We had a big farm. We had big ducks laying eggs. Farmers from the Mekong Delta, from Cần Thơ, Rạch Giá, they would come to my mother’s house to collect ducks by the hundreds.
My mother taught me about food, about serving people good food, and nurturing people with good food.
My parents would work from 3 o’clock in the morning until 6 or 7 o’clock, have breakfast, send their kids to school, have a little rest then work again from 9 to 11:30. Then they’d make sure everyone is fed, have a little siesta. At 1:30 they woke up and worked all the way until 6 o’clock when it was family time and dinner time. There was one hour of black and white TV, and they’d go to sleep at 9 o’clock.
15 years ago I came back to Vietnam, and four or five times a year I go down there to hang out with her and the family. She says, "Make sure you stay with the quality that people deserve. If it’s good enough for you to eat, you bring it out to the table. Anything less, don’t do it. That’s how you bring customers back.” She taught me about food, about serving people good food, and nurturing people with good food.
My idea for staying here was because I wanted to chill on the beach. The town was beautiful and the longer I stayed I saw there was a huge potential here for tourism. The first time I went to the market I said, “Look at all this food!” I bought a whole bunch. I was staying at this hotel, and I brought all the food back. I said, “I wanna cook, I need your space. I’m going to cook for you and I’m going to call a few other friends to come for dinner.”
So I made 8 dishes, and 20 people showed up, I had shrimp in lá lốt, stuffed tofu, fish in banana leaf, green beans, and more. They said, “This is not Vietnamese food. What kind of food is this?" I said, “I made it up today.” And everyone enjoyed it. I still love the food resources here. It’s still amazing here.
Eat abundantly. Spend five days just to eat. There is a knack to recognizing good food.
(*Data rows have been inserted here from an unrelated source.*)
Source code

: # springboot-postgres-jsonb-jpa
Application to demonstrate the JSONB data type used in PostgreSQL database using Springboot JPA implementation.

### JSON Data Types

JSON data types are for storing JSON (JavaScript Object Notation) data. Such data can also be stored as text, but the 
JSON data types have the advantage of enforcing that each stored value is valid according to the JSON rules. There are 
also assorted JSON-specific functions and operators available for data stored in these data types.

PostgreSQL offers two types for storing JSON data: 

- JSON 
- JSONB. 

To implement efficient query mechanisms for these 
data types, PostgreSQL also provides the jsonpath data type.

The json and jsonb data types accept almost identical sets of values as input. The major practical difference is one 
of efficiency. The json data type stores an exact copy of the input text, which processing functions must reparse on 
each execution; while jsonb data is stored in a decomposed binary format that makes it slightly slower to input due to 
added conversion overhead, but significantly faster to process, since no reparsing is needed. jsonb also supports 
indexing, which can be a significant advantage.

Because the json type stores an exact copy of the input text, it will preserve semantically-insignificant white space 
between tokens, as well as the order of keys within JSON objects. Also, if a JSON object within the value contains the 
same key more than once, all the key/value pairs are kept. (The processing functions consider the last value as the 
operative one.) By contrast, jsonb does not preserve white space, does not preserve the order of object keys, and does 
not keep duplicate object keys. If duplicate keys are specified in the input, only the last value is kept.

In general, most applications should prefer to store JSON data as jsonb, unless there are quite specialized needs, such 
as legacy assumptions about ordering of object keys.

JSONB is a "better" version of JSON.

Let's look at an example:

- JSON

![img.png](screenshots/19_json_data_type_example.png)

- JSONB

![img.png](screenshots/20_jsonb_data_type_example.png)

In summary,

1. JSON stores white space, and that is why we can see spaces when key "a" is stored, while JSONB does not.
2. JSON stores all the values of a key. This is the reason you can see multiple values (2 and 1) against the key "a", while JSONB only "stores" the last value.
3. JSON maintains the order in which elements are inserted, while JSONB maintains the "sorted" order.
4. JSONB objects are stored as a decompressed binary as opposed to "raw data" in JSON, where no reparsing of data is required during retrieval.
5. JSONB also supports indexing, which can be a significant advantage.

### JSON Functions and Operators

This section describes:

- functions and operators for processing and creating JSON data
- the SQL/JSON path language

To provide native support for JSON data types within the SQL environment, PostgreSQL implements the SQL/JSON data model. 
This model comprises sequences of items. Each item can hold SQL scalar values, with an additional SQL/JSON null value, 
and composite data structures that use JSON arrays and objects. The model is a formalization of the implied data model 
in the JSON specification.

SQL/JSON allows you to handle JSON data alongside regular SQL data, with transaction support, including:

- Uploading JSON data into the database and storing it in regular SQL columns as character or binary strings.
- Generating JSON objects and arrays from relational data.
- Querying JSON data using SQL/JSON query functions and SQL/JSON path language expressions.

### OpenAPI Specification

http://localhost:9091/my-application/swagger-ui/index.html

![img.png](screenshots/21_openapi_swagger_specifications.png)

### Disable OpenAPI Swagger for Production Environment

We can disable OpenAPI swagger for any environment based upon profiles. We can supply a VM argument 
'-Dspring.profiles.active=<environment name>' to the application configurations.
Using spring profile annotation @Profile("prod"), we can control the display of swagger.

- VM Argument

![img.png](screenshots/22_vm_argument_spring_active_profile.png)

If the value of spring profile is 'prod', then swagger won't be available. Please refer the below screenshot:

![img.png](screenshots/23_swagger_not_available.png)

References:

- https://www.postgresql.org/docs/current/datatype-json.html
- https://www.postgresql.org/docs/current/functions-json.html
Vietnamese street food breakfast is only from 5 to 8:30. Lunch is from 10:30 until about 12 noon. When you see the pot is tilted, that means it’s done. You’ll find where people are grilling something on the street, that’s good food.
Cook abundantly with what you have around you.
Hoi An is the best place for seafood. I like to sit in a quiet place on the beach and eat some amazing seafood. I go to Hanh (9 Au Co) on Cua Dai Beach for steamed ocean prawns, steamed clams with chili, lemongrass and basil, and grilled squid. A-Roi on the beach, that's some really really good food.
It’s more of a cooking demonstration. I walk them through the market. I love to show them how to pick vegetables and fruits. The whole time I explain the way Vietnamese use herbs, and how we eat with liquid, fiber, starch, and five tastes. I get to cook and explain what’s going on. They sit back and understand. The goal is to give people an idea of the Vietnamese style of cooking traditionally. I give them something I’m proud of which my mother gave me, but I make it with a twist.
I tell them there’s no food police. Do whatever you want. Make sure you have beautiful ingredients in front of you, buy fresh, be inspired and incorporate the five tastes in it. Balance it. Make sure you prep, and cook like crazy. Cook abundantly with what you have around you.